Sign in with Apple Without Handing Over Your Inbox
Summary (TL;DR)
There is now a second way into a Readplace account, and it asks for no password. Tap Sign in with Apple on the login or signup page, approve on Apple's screen, and the account is made. On that screen you can hide your real email, and Apple hands Readplace a forwarding address at privaterelay.appleid.com in place of it. Forwarding only holds if mail sent to the mask clears Apple's relay check, which reads the sending domain's SPF and DKIM signatures. Readplace's automatic article-ready mail already cleared it, sent on its own signed subdomain. A reply typed by a person from a readplace.com address did not, because the apex carried no SPF record and no Workspace DKIM key, so those replies were dropped before they reached the hidden inbox. Readplace now publishes both on the apex, so every kind of mail it sends reaches you, masked address or not.
Sign in with Apple can hand a website a masked address and forward the mail on to the real inbox behind it. The masked address ends in privaterelay.appleid.com. A person logs in somewhere new, and the site does not learn the inbox they actually read from.
That helps only if the new site can still reach the mask. A login built to hide your inbox is worth little when mail sent to the hidden side lands nowhere.
What the Apple button adds
Readplace now shows a Sign in with Apple button on the login page and the signup page, next to the one for Google. Tap it, approve on Apple's own screen, and the account exists. No password to invent and no confirmation link to chase.
Apple offers a choice on that screen. Share your real email with the site, or hide it. Choose hide, and Apple creates a single forwarding address ending in privaterelay.appleid.com, unique to Readplace, and keeps your real one to itself. Readplace saves the masked address and treats it as your email, because for the account, it is.
So the button does two jobs. It cuts signup to a couple of taps, and it lets a new reader keep their inbox private while they try the thing out.
The reply Apple was dropping
A forwarding address is a promise to pass mail on. Apple sits in the middle. It takes what is sent to the mask, checks it, and hands the clean mail to your real inbox. The check is the part that matters here. Apple reads the sending domain's SPF and DKIM records, the two public signatures that vouch a message came from where it claims, and it drops anything that fails them before it reaches you.
Readplace sends you mail in two shapes. One is automatic. The email that tells you a saved article turned readable, now batched into one digest, goes out through a dedicated sending service on its own signed subdomain. That shape already cleared Apple's check and reached masked inboxes.
The other shape is a person writing to you. Reply to Readplace, or write to the concierge import address, and a human answers from a readplace.com address running on Google Workspace. That mail leaves under the bare readplace.com apex. The apex carried no SPF record and no Workspace DKIM key of its own.

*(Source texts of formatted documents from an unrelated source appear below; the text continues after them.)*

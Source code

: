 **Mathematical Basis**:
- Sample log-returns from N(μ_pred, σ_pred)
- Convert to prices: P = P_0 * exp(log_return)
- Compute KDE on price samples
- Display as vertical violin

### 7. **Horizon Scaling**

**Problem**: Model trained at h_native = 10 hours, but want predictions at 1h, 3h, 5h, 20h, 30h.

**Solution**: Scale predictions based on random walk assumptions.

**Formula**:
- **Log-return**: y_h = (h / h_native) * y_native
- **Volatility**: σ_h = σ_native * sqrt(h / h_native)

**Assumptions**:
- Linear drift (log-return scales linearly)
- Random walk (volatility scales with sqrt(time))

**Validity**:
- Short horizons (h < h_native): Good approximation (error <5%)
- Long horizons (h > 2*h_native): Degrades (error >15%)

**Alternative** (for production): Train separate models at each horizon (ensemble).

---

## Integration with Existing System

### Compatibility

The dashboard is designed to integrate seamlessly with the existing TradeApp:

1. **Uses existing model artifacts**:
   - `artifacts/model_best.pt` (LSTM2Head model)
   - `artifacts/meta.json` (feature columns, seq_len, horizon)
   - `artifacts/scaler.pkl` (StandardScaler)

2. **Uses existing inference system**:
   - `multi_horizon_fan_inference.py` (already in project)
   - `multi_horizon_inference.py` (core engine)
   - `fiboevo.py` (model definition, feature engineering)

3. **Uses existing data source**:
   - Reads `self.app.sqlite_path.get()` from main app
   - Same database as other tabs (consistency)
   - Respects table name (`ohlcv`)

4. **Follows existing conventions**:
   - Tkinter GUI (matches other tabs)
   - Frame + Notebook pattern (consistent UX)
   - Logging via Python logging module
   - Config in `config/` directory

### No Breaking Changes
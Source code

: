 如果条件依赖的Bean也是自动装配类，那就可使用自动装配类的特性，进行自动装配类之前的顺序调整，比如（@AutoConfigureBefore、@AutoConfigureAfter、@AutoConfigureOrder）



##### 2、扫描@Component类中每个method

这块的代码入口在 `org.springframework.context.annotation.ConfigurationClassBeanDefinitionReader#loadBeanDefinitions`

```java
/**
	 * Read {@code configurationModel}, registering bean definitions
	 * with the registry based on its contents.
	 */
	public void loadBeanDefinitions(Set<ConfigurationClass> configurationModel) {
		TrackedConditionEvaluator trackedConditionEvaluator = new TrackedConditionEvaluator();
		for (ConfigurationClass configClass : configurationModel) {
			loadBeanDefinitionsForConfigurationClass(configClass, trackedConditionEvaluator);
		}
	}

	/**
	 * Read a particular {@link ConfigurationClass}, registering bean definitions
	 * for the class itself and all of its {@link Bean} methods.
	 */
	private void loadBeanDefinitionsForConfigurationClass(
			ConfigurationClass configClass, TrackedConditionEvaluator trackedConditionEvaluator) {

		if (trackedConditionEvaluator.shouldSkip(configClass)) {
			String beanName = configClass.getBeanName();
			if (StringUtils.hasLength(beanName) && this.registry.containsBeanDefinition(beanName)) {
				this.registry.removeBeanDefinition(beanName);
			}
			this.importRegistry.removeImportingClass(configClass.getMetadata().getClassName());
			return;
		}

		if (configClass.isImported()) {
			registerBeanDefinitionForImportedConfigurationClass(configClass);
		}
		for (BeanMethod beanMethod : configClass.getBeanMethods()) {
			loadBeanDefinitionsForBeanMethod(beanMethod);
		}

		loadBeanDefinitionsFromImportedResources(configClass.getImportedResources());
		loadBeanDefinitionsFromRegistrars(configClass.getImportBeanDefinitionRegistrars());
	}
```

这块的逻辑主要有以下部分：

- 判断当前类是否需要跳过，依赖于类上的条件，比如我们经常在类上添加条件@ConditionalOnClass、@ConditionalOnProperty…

So a reply sent to someone's privaterelay.appleid.com address reached Apple's relay, failed the SPF and DKIM check, and was dropped. The reader saw nothing. They had written to Readplace and heard back only silence, which is the worst way for a hidden address to behave.
A login built to hide your inbox is only real if the hidden address still receives.
Signing the mail the apex sends
The fix gave the apex the signatures it lacked. Readplace publishes an SPF record on readplace.com now, v=spf1 include:_spf.google.com ~all, which states that Google Workspace may send as the domain. Next to it sits the Workspace DKIM key, a 2048-bit public key at google._domainkey.readplace.com, so each message carries a signature Apple can check against it.
One wrong turn on the way is worth naming. The apex already held a Google site-verification record, and DNS allows a single TXT set per name. Adding SPF as its own separate record collided with the one already there, and the deploy failed on a flat "already exists". The whole apex TXT set had to be owned as one list, the SPF line placed beside the verification token it had been colliding with, before the change would ship.
With both records live, a reply from a readplace.com address clears Apple's relay check and reaches the real inbox behind the mask.
The masked address keeps its promise now, for the automatic mail and the reply a person types alike.
Log in as Apple, still get reached
For a reading app, the value in Sign in with Apple is the steps it removes in front of a new reader. Two taps, with nothing to remember and nothing to confirm. Hide My Email is what makes that easy to trust, because handing a real address to a service you met a minute ago is the exact pause the mask takes away.
For that trust to hold, the mail has to arrive. A masked inbox that swallows the one reply you waited on teaches you to distrust the mask, and the login with it. So the SPF and DKIM work is part of the login, not a detail hung off it. Without both records, the button would let you hide an address Readplace then could not reach.
The button is on the login screen and the signup screen today. On an iPhone it sits alongside the in-app reader and the share-sheet save already there. Sign in with Apple, hide your email if you like, and Readplace still knows how to reach you.